--- PROBLEM ---
Among the lines of the records, find all that carry the word "大明风华" and copy them.

--- SOURCE RECORDS ---
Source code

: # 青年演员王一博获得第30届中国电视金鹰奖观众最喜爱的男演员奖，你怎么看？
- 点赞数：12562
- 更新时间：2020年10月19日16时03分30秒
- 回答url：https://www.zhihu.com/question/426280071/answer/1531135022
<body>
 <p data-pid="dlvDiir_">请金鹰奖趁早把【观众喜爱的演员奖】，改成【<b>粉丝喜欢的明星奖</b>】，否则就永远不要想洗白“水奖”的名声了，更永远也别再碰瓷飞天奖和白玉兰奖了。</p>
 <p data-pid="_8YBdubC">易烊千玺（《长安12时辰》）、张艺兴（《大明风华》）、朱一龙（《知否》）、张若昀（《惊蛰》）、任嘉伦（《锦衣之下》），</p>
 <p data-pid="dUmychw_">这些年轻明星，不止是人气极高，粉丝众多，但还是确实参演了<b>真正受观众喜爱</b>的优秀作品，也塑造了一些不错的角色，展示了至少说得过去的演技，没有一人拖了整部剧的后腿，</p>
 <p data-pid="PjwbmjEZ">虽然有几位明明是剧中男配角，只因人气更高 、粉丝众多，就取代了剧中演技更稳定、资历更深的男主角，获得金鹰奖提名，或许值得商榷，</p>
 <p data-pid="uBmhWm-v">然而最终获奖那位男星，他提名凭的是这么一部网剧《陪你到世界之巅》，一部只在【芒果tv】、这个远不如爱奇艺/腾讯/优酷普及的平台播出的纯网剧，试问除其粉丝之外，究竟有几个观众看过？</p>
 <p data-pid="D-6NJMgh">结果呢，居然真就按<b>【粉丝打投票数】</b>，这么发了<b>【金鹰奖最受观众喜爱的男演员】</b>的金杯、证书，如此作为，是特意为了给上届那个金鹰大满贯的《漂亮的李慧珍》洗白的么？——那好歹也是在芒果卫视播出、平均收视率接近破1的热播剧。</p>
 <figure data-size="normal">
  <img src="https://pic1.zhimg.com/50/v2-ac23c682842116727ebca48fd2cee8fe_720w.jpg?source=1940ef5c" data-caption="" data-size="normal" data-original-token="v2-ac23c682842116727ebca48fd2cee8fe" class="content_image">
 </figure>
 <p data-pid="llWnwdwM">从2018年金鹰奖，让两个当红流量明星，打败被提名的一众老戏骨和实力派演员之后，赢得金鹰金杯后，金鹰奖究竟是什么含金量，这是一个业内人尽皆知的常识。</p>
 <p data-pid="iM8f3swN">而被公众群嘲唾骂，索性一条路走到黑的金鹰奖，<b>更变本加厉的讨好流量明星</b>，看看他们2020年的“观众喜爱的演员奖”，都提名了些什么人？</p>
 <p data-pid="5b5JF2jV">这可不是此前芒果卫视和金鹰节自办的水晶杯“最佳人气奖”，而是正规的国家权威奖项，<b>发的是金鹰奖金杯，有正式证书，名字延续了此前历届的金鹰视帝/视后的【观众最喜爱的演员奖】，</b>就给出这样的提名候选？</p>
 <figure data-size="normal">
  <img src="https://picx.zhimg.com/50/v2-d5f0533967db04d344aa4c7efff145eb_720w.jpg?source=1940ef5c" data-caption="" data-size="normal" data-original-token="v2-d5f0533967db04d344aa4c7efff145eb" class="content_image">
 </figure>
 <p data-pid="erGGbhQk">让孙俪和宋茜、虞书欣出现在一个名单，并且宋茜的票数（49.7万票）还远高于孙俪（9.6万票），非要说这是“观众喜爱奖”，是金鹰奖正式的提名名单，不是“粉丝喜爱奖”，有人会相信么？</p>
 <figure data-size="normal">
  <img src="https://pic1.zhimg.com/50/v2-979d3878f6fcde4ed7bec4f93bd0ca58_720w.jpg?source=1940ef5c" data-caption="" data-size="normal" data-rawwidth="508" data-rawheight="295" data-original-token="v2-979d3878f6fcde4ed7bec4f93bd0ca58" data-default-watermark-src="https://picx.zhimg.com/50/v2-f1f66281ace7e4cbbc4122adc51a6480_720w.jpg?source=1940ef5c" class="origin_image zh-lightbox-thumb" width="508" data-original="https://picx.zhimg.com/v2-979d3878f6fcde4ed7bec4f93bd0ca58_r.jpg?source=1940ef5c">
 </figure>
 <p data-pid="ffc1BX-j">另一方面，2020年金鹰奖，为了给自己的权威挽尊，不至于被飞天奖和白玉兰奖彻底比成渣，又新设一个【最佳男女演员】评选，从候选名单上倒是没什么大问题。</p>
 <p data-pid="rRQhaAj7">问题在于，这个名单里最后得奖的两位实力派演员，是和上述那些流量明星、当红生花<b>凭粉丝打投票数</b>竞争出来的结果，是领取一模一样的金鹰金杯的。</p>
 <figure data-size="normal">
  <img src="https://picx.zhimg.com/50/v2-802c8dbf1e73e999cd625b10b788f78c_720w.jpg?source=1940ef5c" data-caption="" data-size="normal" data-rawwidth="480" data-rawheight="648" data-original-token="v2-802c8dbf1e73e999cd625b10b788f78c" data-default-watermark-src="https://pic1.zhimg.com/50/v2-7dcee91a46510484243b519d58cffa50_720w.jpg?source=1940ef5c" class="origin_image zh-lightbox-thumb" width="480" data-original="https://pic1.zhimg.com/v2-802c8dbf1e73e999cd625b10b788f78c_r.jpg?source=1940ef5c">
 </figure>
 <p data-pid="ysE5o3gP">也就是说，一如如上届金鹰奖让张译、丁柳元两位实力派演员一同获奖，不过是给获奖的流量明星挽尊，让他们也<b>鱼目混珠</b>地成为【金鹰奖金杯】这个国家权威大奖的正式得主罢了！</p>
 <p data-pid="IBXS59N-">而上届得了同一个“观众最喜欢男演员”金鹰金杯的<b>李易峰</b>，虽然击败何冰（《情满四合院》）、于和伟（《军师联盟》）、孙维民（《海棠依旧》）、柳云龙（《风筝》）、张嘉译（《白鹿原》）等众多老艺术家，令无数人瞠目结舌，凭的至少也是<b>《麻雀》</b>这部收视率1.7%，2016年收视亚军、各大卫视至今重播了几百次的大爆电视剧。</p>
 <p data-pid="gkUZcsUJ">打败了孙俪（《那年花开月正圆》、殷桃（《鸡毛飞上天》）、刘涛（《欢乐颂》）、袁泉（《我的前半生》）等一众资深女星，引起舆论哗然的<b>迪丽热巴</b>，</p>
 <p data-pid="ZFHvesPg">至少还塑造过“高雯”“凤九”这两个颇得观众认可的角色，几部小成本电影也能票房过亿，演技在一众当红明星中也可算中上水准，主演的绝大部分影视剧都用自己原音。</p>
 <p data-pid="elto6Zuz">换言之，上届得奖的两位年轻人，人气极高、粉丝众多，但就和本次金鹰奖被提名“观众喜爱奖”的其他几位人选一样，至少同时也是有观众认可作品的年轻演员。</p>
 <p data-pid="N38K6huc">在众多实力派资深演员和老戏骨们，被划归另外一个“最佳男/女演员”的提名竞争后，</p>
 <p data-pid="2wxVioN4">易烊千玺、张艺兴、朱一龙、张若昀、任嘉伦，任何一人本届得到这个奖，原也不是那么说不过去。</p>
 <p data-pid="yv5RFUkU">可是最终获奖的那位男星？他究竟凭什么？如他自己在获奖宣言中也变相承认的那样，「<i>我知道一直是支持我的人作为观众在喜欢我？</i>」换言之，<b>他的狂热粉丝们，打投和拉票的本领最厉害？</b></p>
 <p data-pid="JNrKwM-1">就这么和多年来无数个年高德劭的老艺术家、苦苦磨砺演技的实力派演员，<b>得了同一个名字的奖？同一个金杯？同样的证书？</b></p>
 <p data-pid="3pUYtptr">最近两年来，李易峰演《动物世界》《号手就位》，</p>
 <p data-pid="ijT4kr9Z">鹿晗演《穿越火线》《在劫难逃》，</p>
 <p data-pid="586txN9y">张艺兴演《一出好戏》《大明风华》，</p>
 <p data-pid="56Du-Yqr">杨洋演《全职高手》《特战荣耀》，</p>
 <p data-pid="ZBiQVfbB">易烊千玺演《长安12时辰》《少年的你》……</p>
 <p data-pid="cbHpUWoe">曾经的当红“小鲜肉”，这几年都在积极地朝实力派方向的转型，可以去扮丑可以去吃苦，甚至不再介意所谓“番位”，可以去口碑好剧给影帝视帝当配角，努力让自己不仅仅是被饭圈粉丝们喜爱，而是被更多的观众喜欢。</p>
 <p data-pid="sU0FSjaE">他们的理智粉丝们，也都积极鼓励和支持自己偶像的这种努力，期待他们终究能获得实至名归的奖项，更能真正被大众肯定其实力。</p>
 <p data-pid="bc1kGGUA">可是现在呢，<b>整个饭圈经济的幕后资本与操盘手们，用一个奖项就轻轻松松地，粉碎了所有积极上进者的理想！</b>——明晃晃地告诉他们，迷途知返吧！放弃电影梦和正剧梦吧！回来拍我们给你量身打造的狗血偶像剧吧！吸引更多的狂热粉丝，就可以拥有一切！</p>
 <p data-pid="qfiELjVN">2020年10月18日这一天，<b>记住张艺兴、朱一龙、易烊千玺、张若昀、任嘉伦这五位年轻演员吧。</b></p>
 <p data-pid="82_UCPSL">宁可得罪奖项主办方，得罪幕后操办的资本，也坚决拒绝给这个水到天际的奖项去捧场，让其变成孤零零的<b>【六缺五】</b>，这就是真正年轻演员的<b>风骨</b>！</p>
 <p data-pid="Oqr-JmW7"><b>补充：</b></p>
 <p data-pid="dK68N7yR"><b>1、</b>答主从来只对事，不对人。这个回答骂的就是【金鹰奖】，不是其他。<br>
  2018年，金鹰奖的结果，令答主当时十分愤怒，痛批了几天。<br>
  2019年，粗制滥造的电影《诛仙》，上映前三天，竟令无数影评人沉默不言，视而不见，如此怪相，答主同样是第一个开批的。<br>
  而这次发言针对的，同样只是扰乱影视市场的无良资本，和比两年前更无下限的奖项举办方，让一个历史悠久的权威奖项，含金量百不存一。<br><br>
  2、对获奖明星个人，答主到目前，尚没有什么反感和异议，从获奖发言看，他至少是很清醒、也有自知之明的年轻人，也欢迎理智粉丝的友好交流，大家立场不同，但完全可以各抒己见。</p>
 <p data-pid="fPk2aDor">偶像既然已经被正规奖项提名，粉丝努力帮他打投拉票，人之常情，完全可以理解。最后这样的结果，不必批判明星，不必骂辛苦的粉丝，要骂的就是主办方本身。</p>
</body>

--- TASK ANSWER ---
 <p data-pid="_8YBdubC">易烊千玺（《长安12时辰》）、张艺兴（《大明风华》）、朱一龙（《知否》）、张若昀（《惊蛰》）、任嘉伦（《锦衣之下》），</p>
 <p data-pid="586txN9y">张艺兴演《一出好戏》《大明风华》，</p>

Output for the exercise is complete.